» TASK GOAL: Exactly as written and without the pictures, output the entries below.

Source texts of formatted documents
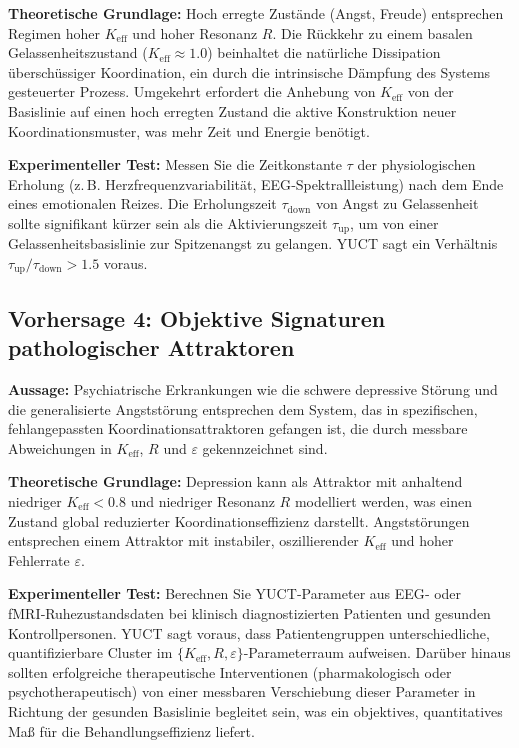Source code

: \documentclass[12pt,a4paper]{article}
\begin{document}
	\textbf{Theoretische Grundlage:} Hoch erregte Zustände (Angst, Freude) entsprechen Regimen hoher \(K_{\mathrm{eff}}\) und hoher Resonanz \(R\). Die Rückkehr zu einem basalen Gelassenheitszustand (\(K_{\mathrm{eff}} \approx 1.0\)) beinhaltet die natürliche Dissipation überschüssiger Koordination, ein durch die intrinsische Dämpfung des Systems gesteuerter Prozess. Umgekehrt erfordert die Anhebung von \(K_{\mathrm{eff}}\) von der Basislinie auf einen hoch erregten Zustand die aktive Konstruktion neuer Koordinationsmuster, was mehr Zeit und Energie benötigt.
	
	\textbf{Experimenteller Test:} Messen Sie die Zeitkonstante \(\tau\) der physiologischen Erholung (z. B. Herzfrequenzvariabilität, EEG‑Spektrallleistung) nach dem Ende eines emotionalen Reizes. Die Erholungszeit \(\tau_{\text{down}}\) von Angst zu Gelassenheit sollte signifikant kürzer sein als die Aktivierungszeit \(\tau_{\text{up}}\), um von einer Gelassenheitsbasislinie zur Spitzenangst zu gelangen. YUCT sagt ein Verhältnis \(\tau_{\text{up}}/\tau_{\text{down}} > 1.5\) voraus.
	
	\subsection{Vorhersage 4: Objektive Signaturen pathologischer Attraktoren}
	
	\textbf{Aussage:} Psychiatrische Erkrankungen wie die schwere depressive Störung und die generalisierte Angststörung entsprechen dem System, das in spezifischen, fehlangepassten Koordinationsattraktoren gefangen ist, die durch messbare Abweichungen in \(K_{\mathrm{eff}}\), \(R\) und \(\varepsilon\) gekennzeichnet sind.
	
	\textbf{Theoretische Grundlage:} Depression kann als Attraktor mit anhaltend niedriger \(K_{\mathrm{eff}} < 0.8\) und niedriger Resonanz \(R\) modelliert werden, was einen Zustand global reduzierter Koordinationseffizienz darstellt. Angststörungen entsprechen einem Attraktor mit instabiler, oszillierender \(K_{\mathrm{eff}}\) und hoher Fehlerrate \(\varepsilon\).
	
	\textbf{Experimenteller Test:} Berechnen Sie YUCT‑Parameter aus EEG‑ oder fMRI‑Ruhezustandsdaten bei klinisch diagnostizierten Patienten und gesunden Kontrollpersonen. YUCT sagt voraus, dass Patientengruppen unterschiedliche, quantifizierbare Cluster im \(\{K_{\mathrm{eff}}, R, \varepsilon\}\)-Parameterraum aufweisen. Darüber hinaus sollten erfolgreiche therapeutische Interventionen (pharmakologisch oder psychotherapeutisch) von einer messbaren Verschiebung dieser Parameter in Richtung der gesunden Basislinie begleitet sein, was ein objektives, quantitatives Maß für die Behandlungseffizienz liefert.
	
\end{document}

» ANSWER TO THIS EXERCISE:
Source code

: \documentclass[12pt,a4paper]{article}
\begin{document}
	\textbf{Theoretische Grundlage:} Hoch erregte Zustände (Angst, Freude) entsprechen Regimen hoher \(K_{\mathrm{eff}}\) und hoher Resonanz \(R\). Die Rückkehr zu einem basalen Gelassenheitszustand (\(K_{\mathrm{eff}} \approx 1.0\)) beinhaltet die natürliche Dissipation überschüssiger Koordination, ein durch die intrinsische Dämpfung des Systems gesteuerter Prozess. Umgekehrt erfordert die Anhebung von \(K_{\mathrm{eff}}\) von der Basislinie auf einen hoch erregten Zustand die aktive Konstruktion neuer Koordinationsmuster, was mehr Zeit und Energie benötigt.
	
	\textbf{Experimenteller Test:} Messen Sie die Zeitkonstante \(\tau\) der physiologischen Erholung (z. B. Herzfrequenzvariabilität, EEG‑Spektrallleistung) nach dem Ende eines emotionalen Reizes. Die Erholungszeit \(\tau_{\text{down}}\) von Angst zu Gelassenheit sollte signifikant kürzer sein als die Aktivierungszeit \(\tau_{\text{up}}\), um von einer Gelassenheitsbasislinie zur Spitzenangst zu gelangen. YUCT sagt ein Verhältnis \(\tau_{\text{up}}/\tau_{\text{down}} > 1.5\) voraus.
	
	\subsection{Vorhersage 4: Objektive Signaturen pathologischer Attraktoren}
	
	\textbf{Aussage:} Psychiatrische Erkrankungen wie die schwere depressive Störung und die generalisierte Angststörung entsprechen dem System, das in spezifischen, fehlangepassten Koordinationsattraktoren gefangen ist, die durch messbare Abweichungen in \(K_{\mathrm{eff}}\), \(R\) und \(\varepsilon\) gekennzeichnet sind.
	
	\textbf{Theoretische Grundlage:} Depression kann als Attraktor mit anhaltend niedriger \(K_{\mathrm{eff}} < 0.8\) und niedriger Resonanz \(R\) modelliert werden, was einen Zustand global reduzierter Koordinationseffizienz darstellt. Angststörungen entsprechen einem Attraktor mit instabiler, oszillierender \(K_{\mathrm{eff}}\) und hoher Fehlerrate \(\varepsilon\).
	
	\textbf{Experimenteller Test:} Berechnen Sie YUCT‑Parameter aus EEG‑ oder fMRI‑Ruhezustandsdaten bei klinisch diagnostizierten Patienten und gesunden Kontrollpersonen. YUCT sagt voraus, dass Patientengruppen unterschiedliche, quantifizierbare Cluster im \(\{K_{\mathrm{eff}}, R, \varepsilon\}\)-Parameterraum aufweisen. Darüber hinaus sollten erfolgreiche therapeutische Interventionen (pharmakologisch oder psychotherapeutisch) von einer messbaren Verschiebung dieser Parameter in Richtung der gesunden Basislinie begleitet sein, was ein objektives, quantitatives Maß für die Behandlungseffizienz liefert.
	
\end{document}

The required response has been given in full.